What to do >>
An exact copy of the records below is required, and it must contain no pictures.

Source texts of formatted documents

▶

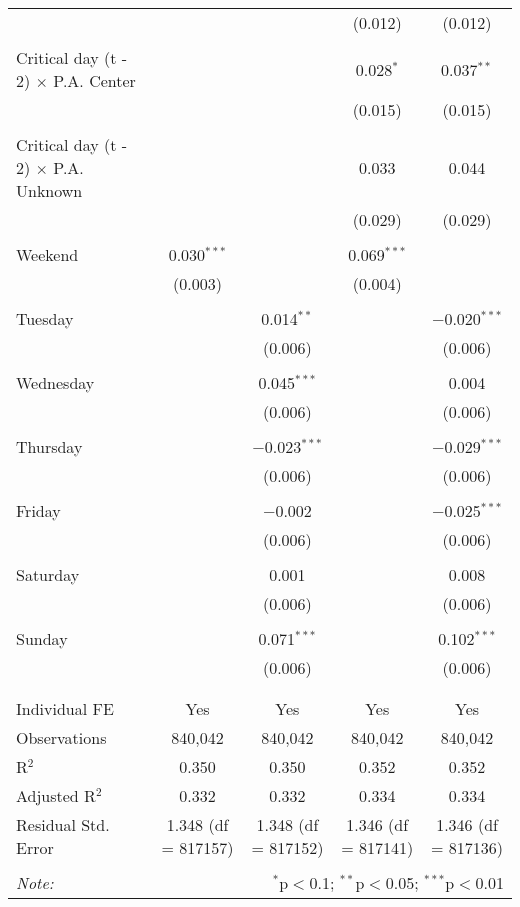 \documentclass[
]{article}
\begin{document}
\begin{table}[!htbp]
{\begin{tabular}{@{\extracolsep{5pt}}lcccc}
  &  &  & (0.012) & (0.012) \\ 
  & & & & \\ 
 Critical day (t - 2) $\times$ P.A. Center &  &  & 0.028$^{*}$ & 0.037$^{**}$ \\ 
  &  &  & (0.015) & (0.015) \\ 
  & & & & \\ 
 Critical day (t - 2) $\times$ P.A. Unknown &  &  & 0.033 & 0.044 \\ 
  &  &  & (0.029) & (0.029) \\ 
  & & & & \\ 
 Weekend & 0.030$^{***}$ &  & 0.069$^{***}$ &  \\ 
  & (0.003) &  & (0.004) &  \\ 
  & & & & \\ 
 Tuesday &  & 0.014$^{**}$ &  & $-$0.020$^{***}$ \\ 
  &  & (0.006) &  & (0.006) \\ 
  & & & & \\ 
 Wednesday &  & 0.045$^{***}$ &  & 0.004 \\ 
  &  & (0.006) &  & (0.006) \\ 
  & & & & \\ 
 Thursday &  & $-$0.023$^{***}$ &  & $-$0.029$^{***}$ \\ 
  &  & (0.006) &  & (0.006) \\ 
  & & & & \\ 
 Friday &  & $-$0.002 &  & $-$0.025$^{***}$ \\ 
  &  & (0.006) &  & (0.006) \\ 
  & & & & \\ 
 Saturday &  & 0.001 &  & 0.008 \\ 
  &  & (0.006) &  & (0.006) \\ 
  & & & & \\ 
 Sunday &  & 0.071$^{***}$ &  & 0.102$^{***}$ \\ 
  &  & (0.006) &  & (0.006) \\ 
  & & & & \\ 
\hline \\[-1.8ex] 
Individual FE & Yes & Yes & Yes & Yes \\ 
Observations & 840,042 & 840,042 & 840,042 & 840,042 \\ 
R$^{2}$ & 0.350 & 0.350 & 0.352 & 0.352 \\ 
Adjusted R$^{2}$ & 0.332 & 0.332 & 0.334 & 0.334 \\ 
Residual Std. Error & 1.348 (df = 817157) & 1.348 (df = 817152) & 1.346 (df = 817141) & 1.346 (df = 817136) \\ 
\hline 
\hline \\[-1.8ex] 
\textit{Note:}  & \multicolumn{4}{r}{$^{*}$p$<$0.1; $^{**}$p$<$0.05; $^{***}$p$<$0.01} \\ 
\end{tabular}
} 
\end{table} 
\newpage
\end{document}
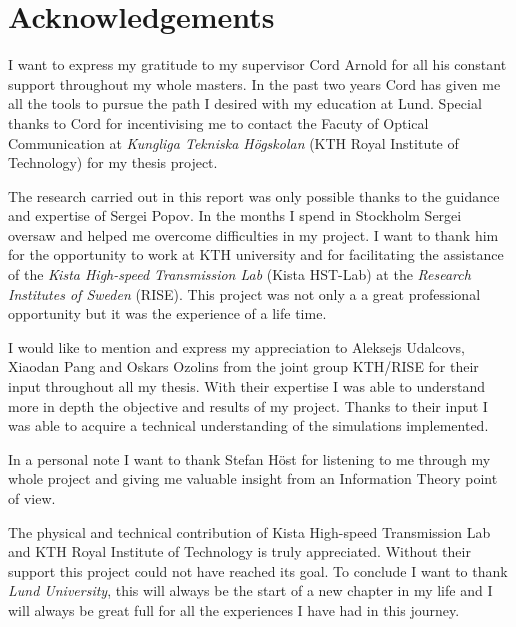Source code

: \chapter*{Acknowledgements}

I want to express my gratitude to my supervisor Cord Arnold for all his constant support throughout my whole masters. In the past two years Cord has given me all the tools to pursue the path I desired with my education at Lund. Special thanks to Cord for incentivising me to contact the Facuty of Optical Communication at \textit{Kungliga Tekniska Högskolan} (KTH Royal Institute of Technology) for my thesis project.	  

The research carried out in this report was only possible thanks to the guidance and expertise of Sergei Popov. In the months I spend in Stockholm Sergei oversaw and helped me overcome difficulties in my project. I want to thank him for the opportunity to work at KTH university and for facilitating the assistance of the \textit{ Kista High-speed Transmission Lab} (Kista HST-Lab) at the \textit{Research Institutes of Sweden} (RISE).	 This project was not only a a great professional opportunity but it was the experience of a life time.

I would like to mention and express my appreciation to Aleksejs Udalcovs, Xiaodan Pang and Oskars Ozolins from the joint group KTH/RISE for their input throughout all my thesis. With their expertise I was able to understand more in depth the objective and results of my project. Thanks to their input I was able to acquire a technical understanding of the simulations implemented.

In a personal note I want to thank Stefan Höst for listening to me through my whole project and giving me valuable insight from an Information Theory point of view.   

The physical and technical contribution of Kista High-speed Transmission Lab and KTH Royal Institute of Technology  is truly appreciated. Without their support  this project could not have reached its goal. To conclude I want to thank \textit{Lund University}, this will always be the start of a new chapter in my life and I will always be great full for all the experiences I have  had in this journey. ~\\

◀

Solution for this exercise >>
 \documentclass[
]{article}
\begin{document}
\begin{table}[!htbp]
{\begin{tabular}{@{\extracolsep{5pt}}lcccc}
  &  &  & (0.012) & (0.012) \\ 
  & & & & \\ 
 Critical day (t - 2) $\times$ P.A. Center &  &  & 0.028$^{*}$ & 0.037$^{**}$ \\ 
  &  &  & (0.015) & (0.015) \\ 
  & & & & \\ 
 Critical day (t - 2) $\times$ P.A. Unknown &  &  & 0.033 & 0.044 \\ 
  &  &  & (0.029) & (0.029) \\ 
  & & & & \\ 
 Weekend & 0.030$^{***}$ &  & 0.069$^{***}$ &  \\ 
  & (0.003) &  & (0.004) &  \\ 
  & & & & \\ 
 Tuesday &  & 0.014$^{**}$ &  & $-$0.020$^{***}$ \\ 
  &  & (0.006) &  & (0.006) \\ 
  & & & & \\ 
 Wednesday &  & 0.045$^{***}$ &  & 0.004 \\ 
  &  & (0.006) &  & (0.006) \\ 
  & & & & \\ 
 Thursday &  & $-$0.023$^{***}$ &  & $-$0.029$^{***}$ \\ 
  &  & (0.006) &  & (0.006) \\ 
  & & & & \\ 
 Friday &  & $-$0.002 &  & $-$0.025$^{***}$ \\ 
  &  & (0.006) &  & (0.006) \\ 
  & & & & \\ 
 Saturday &  & 0.001 &  & 0.008 \\ 
  &  & (0.006) &  & (0.006) \\ 
  & & & & \\ 
 Sunday &  & 0.071$^{***}$ &  & 0.102$^{***}$ \\ 
  &  & (0.006) &  & (0.006) \\ 
  & & & & \\ 
\hline \\[-1.8ex] 
Individual FE & Yes & Yes & Yes & Yes \\ 
Observations & 840,042 & 840,042 & 840,042 & 840,042 \\ 
R$^{2}$ & 0.350 & 0.350 & 0.352 & 0.352 \\ 
Adjusted R$^{2}$ & 0.332 & 0.332 & 0.334 & 0.334 \\ 
Residual Std. Error & 1.348 (df = 817157) & 1.348 (df = 817152) & 1.346 (df = 817141) & 1.346 (df = 817136) \\ 
\hline 
\hline \\[-1.8ex] 
\textit{Note:}  & \multicolumn{4}{r}{$^{*}$p$<$0.1; $^{**}$p$<$0.05; $^{***}$p$<$0.01} \\ 
\end{tabular}
} 
\end{table} 
\newpage
\end{document}
Source code

: \chapter*{Acknowledgements}

I want to express my gratitude to my supervisor Cord Arnold for all his constant support throughout my whole masters. In the past two years Cord has given me all the tools to pursue the path I desired with my education at Lund. Special thanks to Cord for incentivising me to contact the Facuty of Optical Communication at \textit{Kungliga Tekniska Högskolan} (KTH Royal Institute of Technology) for my thesis project.	  

The research carried out in this report was only possible thanks to the guidance and expertise of Sergei Popov. In the months I spend in Stockholm Sergei oversaw and helped me overcome difficulties in my project. I want to thank him for the opportunity to work at KTH university and for facilitating the assistance of the \textit{ Kista High-speed Transmission Lab} (Kista HST-Lab) at the \textit{Research Institutes of Sweden} (RISE).	 This project was not only a a great professional opportunity but it was the experience of a life time.

I would like to mention and express my appreciation to Aleksejs Udalcovs, Xiaodan Pang and Oskars Ozolins from the joint group KTH/RISE for their input throughout all my thesis. With their expertise I was able to understand more in depth the objective and results of my project. Thanks to their input I was able to acquire a technical understanding of the simulations implemented.

In a personal note I want to thank Stefan Höst for listening to me through my whole project and giving me valuable insight from an Information Theory point of view.   

The physical and technical contribution of Kista High-speed Transmission Lab and KTH Royal Institute of Technology  is truly appreciated. Without their support  this project could not have reached its goal. To conclude I want to thank \textit{Lund University}, this will always be the start of a new chapter in my life and I will always be great full for all the experiences I have  had in this journey. ~\\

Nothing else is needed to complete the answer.